This project is a quick start guide for revealing Alango DSP algorithms bundled into Respeaker library. Basically, it allows sending pre-processed audio stream to custom ASR engine via WebSockets.
Make sure you installed all the required dependencies on your Respeaker Core V2 board (assuming you already have their official debian distribution):
sudo apt-get update && sudo apt-get -y upgrade
sudo apt-get install -y \
cmake \
mraa-tools \
zlib1g-dev \
librespeaker-dev \
libsndfile1-dev \
libasound2-dev
Don't forget to reboot your board after installation!
This project also depends on IXWebSocket library. You can build it the following way:
git clone https://github.com/machinezone/IXWebSocket.git
cd IXWebSocket && mkdir build && cd build
cmake ..
make -j
sudo make install
Setup Vosk ASR server. We'll use this server later for sending audio chunks from ReSpeaker board.
Pull source code:
git clone https://github.com/sskorol/respeaker-websockets.git
cd respeaker-websockets && mkdir build
Adjust config.json with required values. Note that it'll be automatically copied to the build folder.
{
"webSocketAddress": "ws://127.0.0.1:2700",
"respeaker": {
"kwsModelName": "snowboy.umdl",
"kwsSensitivity": "0.6",
"listeningTimeout": 8000,
"wakeWordDetectionOffset": 300,
"gainLevel": 10,
"singleBeamOutput": false,
"enableWavLog": false,
"agc": true
},
"pixelRing": {
"ledBrightness": 20,
"onIdle": true,
"onListen": true,
"onSpeak": true,
"toMute": true,
"toUnmute": true,
"idleColor": "teal",
"listenColor": "blue",
"speakColor": "purple",
"muteColor": "yellow",
"unmuteColor": "green",
"isMutedOnStart": false
},
"hardware": {
"model": "Respeaker Core V2",
"ledsAmount": 12,
"spiBus": 0,
"spiDev": 0,
"power": {
"gpioPin": 66,
"gpioVal": 0
}
}
}
You can use any of the hotwords located in models folder.
Build source code:
cd build
cmake ..
make -j
This script will produce respeaker_core executable in the build folder.
Make sure you have VOSK or other ASR server running.

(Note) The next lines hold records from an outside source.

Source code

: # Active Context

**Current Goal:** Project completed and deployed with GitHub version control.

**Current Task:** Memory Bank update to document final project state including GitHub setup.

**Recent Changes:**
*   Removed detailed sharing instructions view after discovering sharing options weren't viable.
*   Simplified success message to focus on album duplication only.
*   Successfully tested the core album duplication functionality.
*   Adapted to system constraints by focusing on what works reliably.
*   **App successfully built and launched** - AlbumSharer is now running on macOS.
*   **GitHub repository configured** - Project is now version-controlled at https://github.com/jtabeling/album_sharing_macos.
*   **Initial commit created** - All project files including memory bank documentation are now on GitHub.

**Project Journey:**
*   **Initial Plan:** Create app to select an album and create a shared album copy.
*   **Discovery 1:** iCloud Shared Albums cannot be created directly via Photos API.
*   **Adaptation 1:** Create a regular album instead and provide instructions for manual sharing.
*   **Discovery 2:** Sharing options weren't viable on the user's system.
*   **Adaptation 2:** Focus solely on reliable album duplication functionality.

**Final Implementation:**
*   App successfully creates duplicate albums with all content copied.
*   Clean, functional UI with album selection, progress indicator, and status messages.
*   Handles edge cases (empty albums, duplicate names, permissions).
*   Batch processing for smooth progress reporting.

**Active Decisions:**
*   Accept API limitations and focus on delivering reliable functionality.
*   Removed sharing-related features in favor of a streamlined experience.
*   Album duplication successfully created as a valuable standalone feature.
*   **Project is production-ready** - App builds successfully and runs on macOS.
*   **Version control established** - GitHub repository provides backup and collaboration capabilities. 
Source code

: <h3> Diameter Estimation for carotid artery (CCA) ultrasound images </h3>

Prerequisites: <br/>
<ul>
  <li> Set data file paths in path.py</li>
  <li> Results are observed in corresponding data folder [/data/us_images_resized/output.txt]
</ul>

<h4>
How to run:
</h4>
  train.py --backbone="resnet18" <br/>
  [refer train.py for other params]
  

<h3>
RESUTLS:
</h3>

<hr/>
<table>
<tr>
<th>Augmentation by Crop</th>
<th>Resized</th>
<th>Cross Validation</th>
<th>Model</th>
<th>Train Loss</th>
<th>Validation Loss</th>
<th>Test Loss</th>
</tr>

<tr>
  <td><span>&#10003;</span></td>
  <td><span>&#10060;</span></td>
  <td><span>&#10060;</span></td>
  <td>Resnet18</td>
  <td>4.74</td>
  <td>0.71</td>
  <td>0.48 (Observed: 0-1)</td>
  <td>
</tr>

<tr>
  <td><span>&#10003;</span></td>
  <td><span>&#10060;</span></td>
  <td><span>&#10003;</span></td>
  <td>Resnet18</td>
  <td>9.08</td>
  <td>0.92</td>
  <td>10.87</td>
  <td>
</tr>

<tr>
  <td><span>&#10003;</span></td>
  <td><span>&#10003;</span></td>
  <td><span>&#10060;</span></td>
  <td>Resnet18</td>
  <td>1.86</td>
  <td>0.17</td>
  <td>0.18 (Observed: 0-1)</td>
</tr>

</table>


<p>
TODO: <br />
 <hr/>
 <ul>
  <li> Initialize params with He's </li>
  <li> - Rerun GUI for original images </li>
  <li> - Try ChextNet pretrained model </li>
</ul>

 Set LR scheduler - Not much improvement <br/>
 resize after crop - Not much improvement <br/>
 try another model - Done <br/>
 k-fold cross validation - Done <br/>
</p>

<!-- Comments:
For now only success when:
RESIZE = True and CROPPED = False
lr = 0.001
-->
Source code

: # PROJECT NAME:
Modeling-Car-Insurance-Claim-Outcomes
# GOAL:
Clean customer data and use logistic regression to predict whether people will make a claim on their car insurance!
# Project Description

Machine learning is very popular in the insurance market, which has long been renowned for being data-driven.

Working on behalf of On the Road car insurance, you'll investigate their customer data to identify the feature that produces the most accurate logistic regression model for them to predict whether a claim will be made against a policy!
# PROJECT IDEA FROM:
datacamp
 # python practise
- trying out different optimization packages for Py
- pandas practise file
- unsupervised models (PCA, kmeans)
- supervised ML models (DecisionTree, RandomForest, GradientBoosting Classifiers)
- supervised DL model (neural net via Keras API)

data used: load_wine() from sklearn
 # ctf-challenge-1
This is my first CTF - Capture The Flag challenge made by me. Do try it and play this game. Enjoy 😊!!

By default respeaker_core uses localhost address trying to establish connection with WS server. You may want to change it to the actual server's address.
Use the following commands to start a speech streaming process:
./respeaker_core
You should see a configuration log and a message about successfull connectivity to WS server and Pixel Ring (implemented based on snips-respeaker-skill sources).
Current app's logic assumes the following chain:
- Apply rate conversion, beamforming, acoustic echo cancellation, noise suppression and automatic gain control to the input audio stream.
- Wake word detection ("snowboy" is a default one). You can change it in config.json.
- When wake word is detected, you will see it in log, as well as the direction which is tracked by DOA (direction of arrival) algorithm. Moreover, a Pixel Ring color state is changed to notify user so that they can start dictating.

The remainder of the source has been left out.